Day care Safety Checklist for Parents

Looking out for a day care facility for your child? Here’s a safety checklist you need to go through first.

By Mudita Gupta

Day care Safety Checklist for Parents

Working moms, career-oriented families, demanding work schedules and a child - things that would not fit well if it weren’t for day care facilities. Their increasing popularity can be attributed to the fact that they allow more than just time-off to the parents. With activities that keep children engaged for a long time, day care centres have an environment that promotes good learning and play. They also help them make friends with other children and caretakers. With all these benefits on offer, the possibilities to grow socially, physically and cognitively are immense for your child!

With all its dangling carrots, choosing a good day care centre for your child still remains a daunting task because, in the end, it all comes down to what gives you one hundred per cent satisfaction about your child’s well-being, other than keeping him with yourself, of course.

Here’s a check list of the things you must keep in mind when you consider a day care centre for your child:

Is your child safe?

Needless to say, safety takes the top position on the priority list. Frauds and crimes in the childcare business might result in parents having major trust issues and rightly so. If you’re leaving your child in the care of another person for a good number of hours during the day, assure yourself of the potential and implied sources of physical and mental danger.

• Does the centre have a valid license to operate?

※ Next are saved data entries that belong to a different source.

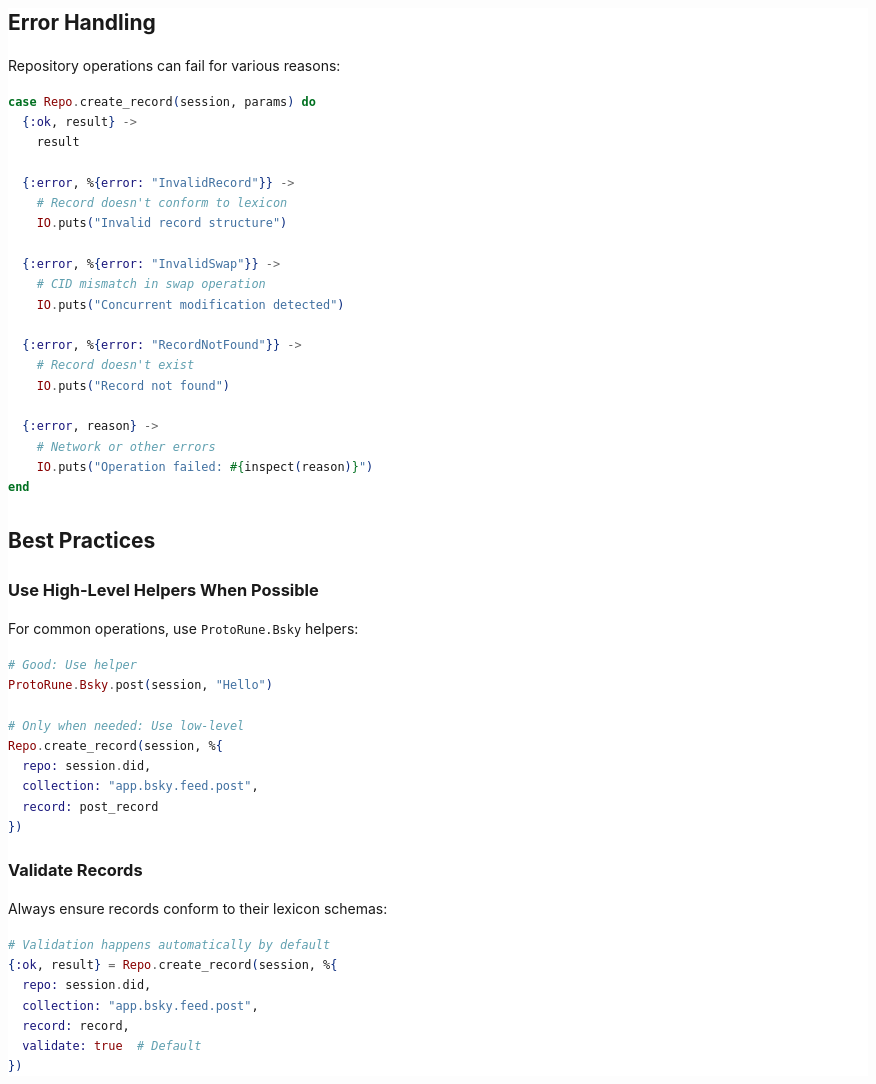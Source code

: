 ## Error Handling

Repository operations can fail for various reasons:

```elixir
case Repo.create_record(session, params) do
  {:ok, result} ->
    result

  {:error, %{error: "InvalidRecord"}} ->
    # Record doesn't conform to lexicon
    IO.puts("Invalid record structure")

  {:error, %{error: "InvalidSwap"}} ->
    # CID mismatch in swap operation
    IO.puts("Concurrent modification detected")

  {:error, %{error: "RecordNotFound"}} ->
    # Record doesn't exist
    IO.puts("Record not found")

  {:error, reason} ->
    # Network or other errors
    IO.puts("Operation failed: #{inspect(reason)}")
end
```

## Best Practices

### Use High-Level Helpers When Possible

For common operations, use `ProtoRune.Bsky` helpers:

```elixir
# Good: Use helper
ProtoRune.Bsky.post(session, "Hello")

# Only when needed: Use low-level
Repo.create_record(session, %{
  repo: session.did,
  collection: "app.bsky.feed.post",
  record: post_record
})
```

### Validate Records

Always ensure records conform to their lexicon schemas:

```elixir
# Validation happens automatically by default
{:ok, result} = Repo.create_record(session, %{
  repo: session.did,
  collection: "app.bsky.feed.post",
  record: record,
  validate: true  # Default
})
```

The license is proof of having met the standards of operating a childcare programme, set by the state. It includes health, safety and training procedures and passes through several background checks.

• Are the care-takers trained to handle emergencies?

Health-related emergencies require a proper procedure in place with respect to an emergency contact person, ways to provide immediate relief and first-aid kits.

• How particular are they about cleanliness and hygiene?

With no knowledge of what children touch and play with and what they try to put in their mouths, it is best to disinfect just about every corner of the place, especially the playrooms, toys, washrooms, door handles, etc.

• Does the food have the required nutritional contents?

Children of different age groups require different combinations of nutrients. The quality and exact nature of food offered cannot be simply assumed. The level of hygiene in the kitchen should, in fact, make-or-break the deal.

• Is the centre physically safe?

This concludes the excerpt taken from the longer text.